Large-scale choice modeling through the lens of machine learning.
Project description
Choice-Learn is a Python package designed to help you estimate discrete choice models and use them (e.g., assortment optimization plug-in). The package provides ready-to-use datasets and models from the litterature. It also provides a lower level use if you wish to customize any choice model or create your own from scratch. Choice-Learn efficiently handles data with the objective to limit RAM usage. It is made particularly easy to estimate choice models with your own, large datasets.

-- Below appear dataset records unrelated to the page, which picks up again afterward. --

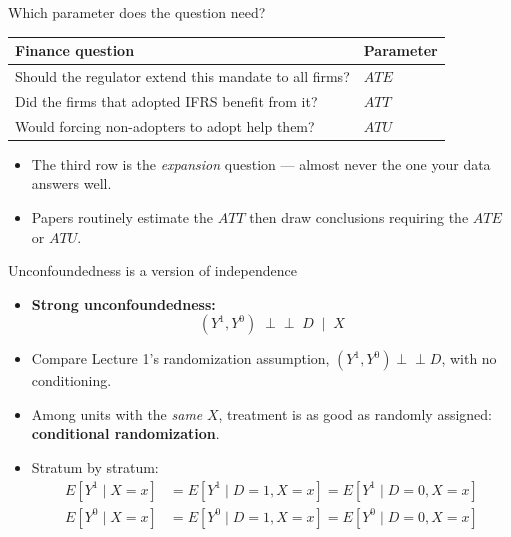 \documentclass[
  11pt,
  ignorenonframetext,
  aspectratio=169,
]{beamer}
\providecommand{\tightlist}{%
  \setlength{\itemsep}{0pt}\setlength{\parskip}{0pt}}
\newcommand{\indep}{\perp\!\!\!\perp}
\begin{document}
\begin{frame}{Which parameter does the question need?}
\protect{}\label{which-parameter-does-the-question-need}
\begin{center}
\begin{tabular}{p{5.6cm}l}
\toprule
Finance question & Parameter \\
\midrule
Should the regulator extend this mandate to all firms? & $ATE$ \\
Did the firms that adopted IFRS benefit from it? & $ATT$ \\
Would forcing non-adopters to adopt help them? & $ATU$ \\
\bottomrule
\end{tabular}
\end{center}

\vspace{0.4em}

\begin{itemize}
\tightlist
\item
  The third row is the \emph{expansion} question --- almost never the
  one your data answers well.
\item
  Papers routinely estimate the \(ATT\) then draw conclusions requiring
  the \(ATE\) or \(ATU\).
\end{itemize}
\end{frame}

\begin{frame}{Unconfoundedness is a version of independence}
\protect{}\label{unconfoundedness-is-a-version-of-independence}
\begin{itemize}
\tightlist
\item
  \textbf{Strong unconfoundedness:} \[
  (Y^1, Y^0) \;\indep\; D \;\mid\; X
  \]
\item
  Compare Lecture 1's randomization assumption, \((Y^1,Y^0) \indep D\),
  with no conditioning.
\item
  Among units with the \emph{same} \(X\), treatment is as good as
  randomly assigned: \textbf{conditional randomization}.
\item
  Stratum by stratum: \[
  \begin{aligned}
  E[Y^1 \mid X{=}x] &= E[Y^1 \mid D{=}1, X{=}x] = E[Y^1 \mid D{=}0, X{=}x] \\[0.7em]
  E[Y^0 \mid X{=}x] &= E[Y^0 \mid D{=}1, X{=}x] = E[Y^0 \mid D{=}0, X{=}x]
  \end{aligned}
  \]
\end{itemize}
\end{frame}
\end{document}

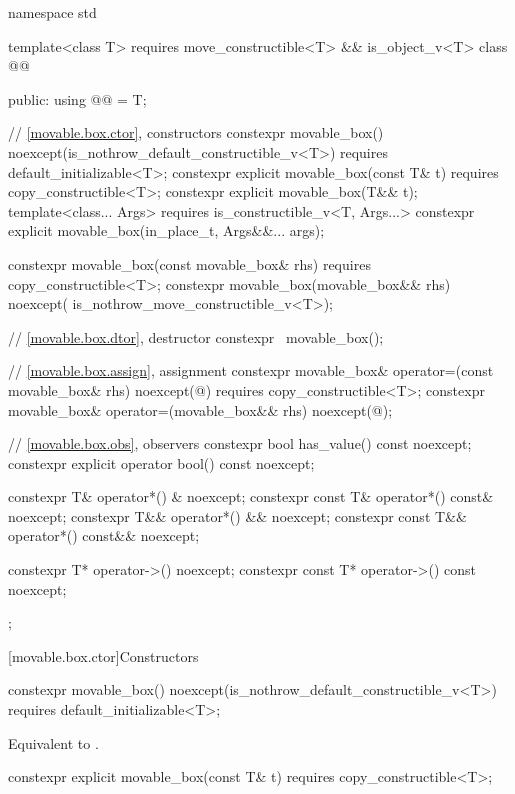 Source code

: \begin{codeblock}
namespace std {
  template<class T>
    requires move_constructible<T> && is_object_v<T>
  class @@ {
  public:
    using @@ = T;

    // \ref{movable.box.ctor}, constructors
    constexpr movable_box() noexcept(is_nothrow_default_constructible_v<T>)
      requires default_initializable<T>;
    constexpr explicit movable_box(const T& t)
      requires copy_constructible<T>;
    constexpr explicit movable_box(T&& t);
    template<class... Args>
      requires is_constructible_v<T, Args...>
    constexpr explicit movable_box(in_place_t, Args&&... args);

    constexpr movable_box(const movable_box& rhs)
      requires copy_constructible<T>;
    constexpr movable_box(movable_box&& rhs) noexcept(
        is_nothrow_move_constructible_v<T>);

    // \ref{movable.box.dtor}, destructor
    constexpr ~movable_box();

    // \ref{movable.box.assign}, assignment
    constexpr movable_box& operator=(const movable_box& rhs) noexcept(@\seebelow@)
      requires copy_constructible<T>;
    constexpr movable_box& operator=(movable_box&& rhs) noexcept(@\seebelow@);

    // \ref{movable.box.obs}, observers
    constexpr bool has_value() const noexcept;
    constexpr explicit operator bool() const noexcept;

    constexpr T& operator*() & noexcept;
    constexpr const T& operator*() const& noexcept;
    constexpr T&& operator*() && noexcept;
    constexpr const T&& operator*() const&& noexcept;

    constexpr T* operator->() noexcept;
    constexpr const T* operator->() const noexcept;
  };
}
\end{codeblock}

[movable.box.ctor]{Constructors}

%
\begin{itemdecl}
constexpr movable_box() noexcept(is_nothrow_default_constructible_v<T>)
  requires default_initializable<T>;
\end{itemdecl}

\begin{itemdescr}
\pnum
\effects
Equivalent to .
\end{itemdescr}

%
\begin{itemdecl}
constexpr explicit movable_box(const T& t)
  requires copy_constructible<T>;
\end{itemdecl}

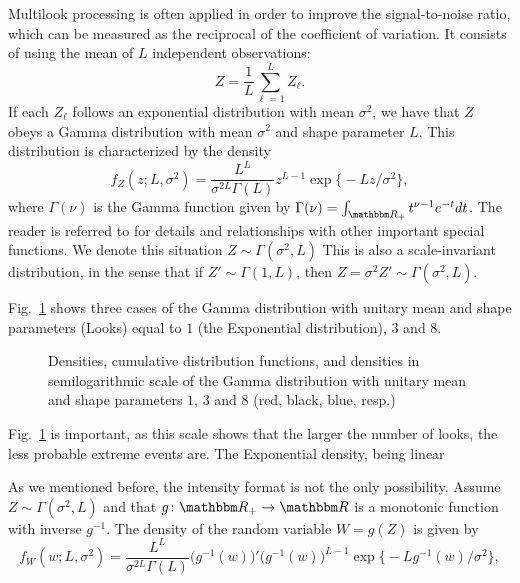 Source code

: Multilook processing is often applied in order to improve the signal-to-noise ratio, which can be measured as the reciprocal of the coefficient of variation.
It consists of using the mean of $L$ independent observations:
\begin{equation}
Z = \frac1L \sum_{\ell=1}^{L} Z_\ell.
\end{equation}
If each $Z_\ell$ follows an exponential distribution with mean $\sigma^2$, we have that $Z$ obeys a Gamma distribution with mean $\sigma^2$ and shape parameter $L$.
This distribution is characterized by the density
\begin{equation}
f_Z(z;L,\sigma^2) = \frac{L^L}{\sigma^{2L}\Gamma(L)} z^{L-1} 
	\exp\big\{ -L z / \sigma^2
	\big\},
\end{equation}
where $\Gamma(\nu)$ is the Gamma function given by $\Gamma(\nu)=\int_{\mathbbm R_+} t^{\nu-1} e^{-t} dt$.
The reader is referred to \citet{abramo-stegu64} for details and relationships with other important special functions.
We denote this situation $Z\sim\Gamma(\sigma^2,L)$
This is also a scale-invariant distribution, in the sense that if $Z'\sim\Gamma(1,L)$, then $Z=\sigma^2 Z'\sim \Gamma(\sigma^2,L)$.

Fig.~\ref{Fig:GammaDistribution} shows three cases of the Gamma distribution with unitary mean and shape parameters (Looks) equal to $1$ (the Exponential distribution), $3$ and $8$.

\begin{figure}[hbt]
\centering
{}
\caption[Densities, cumulative distribution functions, and densities in semilogarithmic scale of the Gamma distribution with unitary mean and shape parameters $1$, $3$ and $8$]{Densities, cumulative distribution functions, and densities in semilogarithmic scale of the Gamma distribution with unitary mean and shape parameters $1$, $3$ and $8$ (red, black, blue, resp.)}\label{Fig:GammaDistribution}
\end{figure}

Fig.~\ref{Fig:GammaDistribution} is important, as this scale shows that the larger the number of looks, the less probable extreme events are.
The Exponential density, being linear

As we mentioned before, the intensity format is not the only possibility.
Assume $Z\sim\Gamma(\sigma^2,L)$ and that $g\colon\mathbbm R_+ \to \mathbbm R$ is a monotonic function with inverse $g^{-1}$.
The density of the random variable $W = g(Z)$ is given by 
\begin{equation}
f_W(w;L,\sigma^2) = \frac{L^L}{\sigma^{2L}\Gamma(L)} (g^{-1}(w)\big)' \big(g^{-1}(w)\big)^{L-1} 
	\exp\big\{ -L g^{-1}(w) / \sigma^2
	\big\},
	\label{eq:GammmaTransformed}
\end{equation}

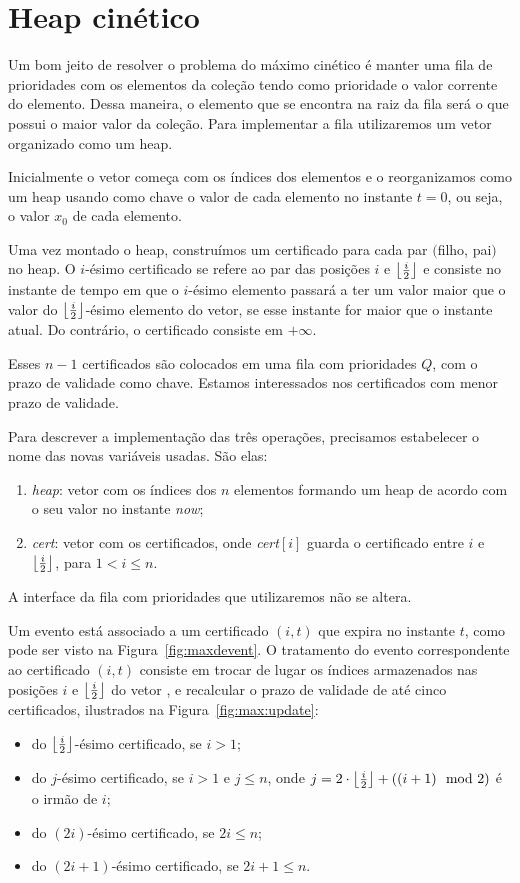 

\section{Heap cinético}\label{sec:heap-cinetico}
Um bom jeito de resolver o problema do máximo cinético é manter uma fila de
prioridades com os elementos da coleção tendo como prioridade o valor corrente
do elemento.
Dessa maneira, o elemento que se encontra na raiz da fila será o que possui o maior valor da
coleção.
Para implementar a fila utilizaremos um vetor organizado como um heap.

Inicialmente o vetor começa com os índices dos elementos e o reorganizamos como um
heap usando como chave o valor de cada elemento no instante $t = 0$, ou seja, o
valor $x_0$ de cada elemento.

Uma vez montado o heap, construímos um certificado para cada par $($filho,
pai$)$ no heap.
O $i$-ésimo certificado se refere ao par das posições $i$ e $\left\lfloor \frac{i}{2} \right\rfloor$ e consiste no
instante de tempo em que o $i$-ésimo elemento passará a ter um valor maior que o valor do
$\left\lfloor \frac{i}{2} \right\rfloor$-ésimo elemento do vetor, se esse instante for maior que o instante atual.
Do contrário, o certificado consiste em $+\infty$.

Esses $n - 1$ certificados são colocados em uma fila com prioridades $Q$, com o
prazo de validade como chave.
Estamos interessados nos certificados com menor prazo de validade.

Para descrever a implementação das três operações, precisamos estabelecer o nome
das novas variáveis usadas.
São elas:
\begin{enumerate}
    \item \textit{heap}: vetor com os índices dos $n$ elementos
    formando um heap de acordo com o seu valor no instante
    \textit{now};
    \item \textit{cert}: vetor com os certificados, onde
    \textit{cert}$[i]$ guarda o certificado entre $i$ e
    $\left\lfloor \frac{i}{2} \right\rfloor$, para $1 < i \leq n$.
\end{enumerate}

A interface da fila com prioridades que utilizaremos não se altera.

Um evento está associado a um certificado $(i, t)$ que expira no instante $t$,
como pode ser visto na Figura~\ref{fig:maxdevent}.
O tratamento do evento correspondente ao certificado $(i, t)$ consiste em trocar de lugar os
índices armazenados nas posições $i$ e $\left\lfloor \frac{i}{2} \right\rfloor$ do vetor \heap, e recalcular o prazo
de validade de até cinco certificados, ilustrados na Figura~\ref{fig:max:update}:
\begin{itemize}
    \item do $\left\lfloor \frac{i}{2} \right\rfloor$-ésimo certificado, se $i > 1$;
    \item do $j$-ésimo certificado, se $i > 1$ e $j \leq n$,
    onde $j = 2\cdot \left\lfloor \frac{i}{2} \right\rfloor + ((i + 1)\mod2)$
    é o irmão de $i$;
    \item do $(2i)$-ésimo certificado, se $2i \leq n$;
    \item do $(2i + 1)$-ésimo certificado, se $2i + 1 \leq n$.
\end{itemize}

Choice-Learn uses NumPy and pandas as data backend engines and TensorFlow for models.
Table of Contents
- Introduction - Discrete Choice Modelling
- What's in there ?
- Getting Started
- Installation
- Usage
- Documentation
- Contributing
- Citation
Introduction - Discrete Choice Modelling
Discrete choice models aim at explaining or predicting choices over a set of alternatives. Well known use-cases include analyzing people's choice of mean of transport or products purchases in stores.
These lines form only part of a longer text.